__Records from a collection__.

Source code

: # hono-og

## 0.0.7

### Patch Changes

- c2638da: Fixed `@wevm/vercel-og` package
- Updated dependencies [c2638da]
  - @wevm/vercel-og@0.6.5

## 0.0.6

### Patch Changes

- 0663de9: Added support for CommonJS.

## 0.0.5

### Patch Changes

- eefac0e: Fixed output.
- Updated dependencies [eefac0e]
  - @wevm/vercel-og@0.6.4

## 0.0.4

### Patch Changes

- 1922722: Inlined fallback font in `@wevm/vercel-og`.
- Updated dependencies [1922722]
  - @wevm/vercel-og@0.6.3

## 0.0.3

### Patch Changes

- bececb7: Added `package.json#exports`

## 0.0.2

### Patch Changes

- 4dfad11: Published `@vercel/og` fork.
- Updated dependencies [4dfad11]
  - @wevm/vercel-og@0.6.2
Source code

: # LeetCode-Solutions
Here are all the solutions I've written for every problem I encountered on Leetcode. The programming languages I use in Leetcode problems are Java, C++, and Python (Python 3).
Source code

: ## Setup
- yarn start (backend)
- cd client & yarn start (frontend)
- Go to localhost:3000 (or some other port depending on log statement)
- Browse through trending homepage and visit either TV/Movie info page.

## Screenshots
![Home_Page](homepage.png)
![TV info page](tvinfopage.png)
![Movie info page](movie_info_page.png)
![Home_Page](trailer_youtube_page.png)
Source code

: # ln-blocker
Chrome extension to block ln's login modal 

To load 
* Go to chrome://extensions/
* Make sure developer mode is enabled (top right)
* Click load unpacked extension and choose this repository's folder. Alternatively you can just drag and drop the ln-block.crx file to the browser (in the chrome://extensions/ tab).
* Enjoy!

__THE TASK__.
Extract exactly the leading lines of the data, stopping at and including the line with "- eefac0e: Fixed output.".

__RESPONSE BOX__.
Source code

: # hono-og

## 0.0.7

### Patch Changes

- c2638da: Fixed `@wevm/vercel-og` package
- Updated dependencies [c2638da]
  - @wevm/vercel-og@0.6.5

## 0.0.6

### Patch Changes

- 0663de9: Added support for CommonJS.

## 0.0.5

### Patch Changes

- eefac0e: Fixed output.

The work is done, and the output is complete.